● **YOUR ASSIGNMENT**
Search the listing below for the string "document", then copy every line it appears in.
*** Block opens ***
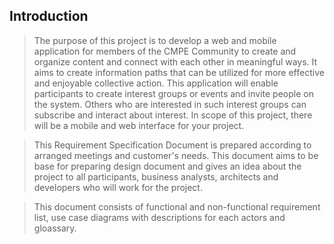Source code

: ## Introduction ##

> The purpose of this project is to develop a web and mobile application for members of the CMPE Community to create and organize content and connect with each other in meaningful ways. It aims to create information paths that can be utilized for more effective and enjoyable collective action. This application will enable participants to create interest groups or events and invite people on the system. Others who are interested in such interest groups can subscribe and interact about interest. In scope of this project, there will be a mobile and web interface for your project.

> This Requirement Specification Document is prepared according to arranged meetings and customer's needs. This document aims to be base for preparing design document and gives an idea about the project to all participants, business analysts, architects and developers who will work for the project.

> This document consists of functional and non-functional requirement list, use case diagrams with descriptions for each actors and gloassary.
*** Block closes ***
● **ANSWER**
> This Requirement Specification Document is prepared according to arranged meetings and customer's needs. This document aims to be base for preparing design document and gives an idea about the project to all participants, business analysts, architects and developers who will work for the project.
> This document consists of functional and non-functional requirement list, use case diagrams with descriptions for each actors and gloassary.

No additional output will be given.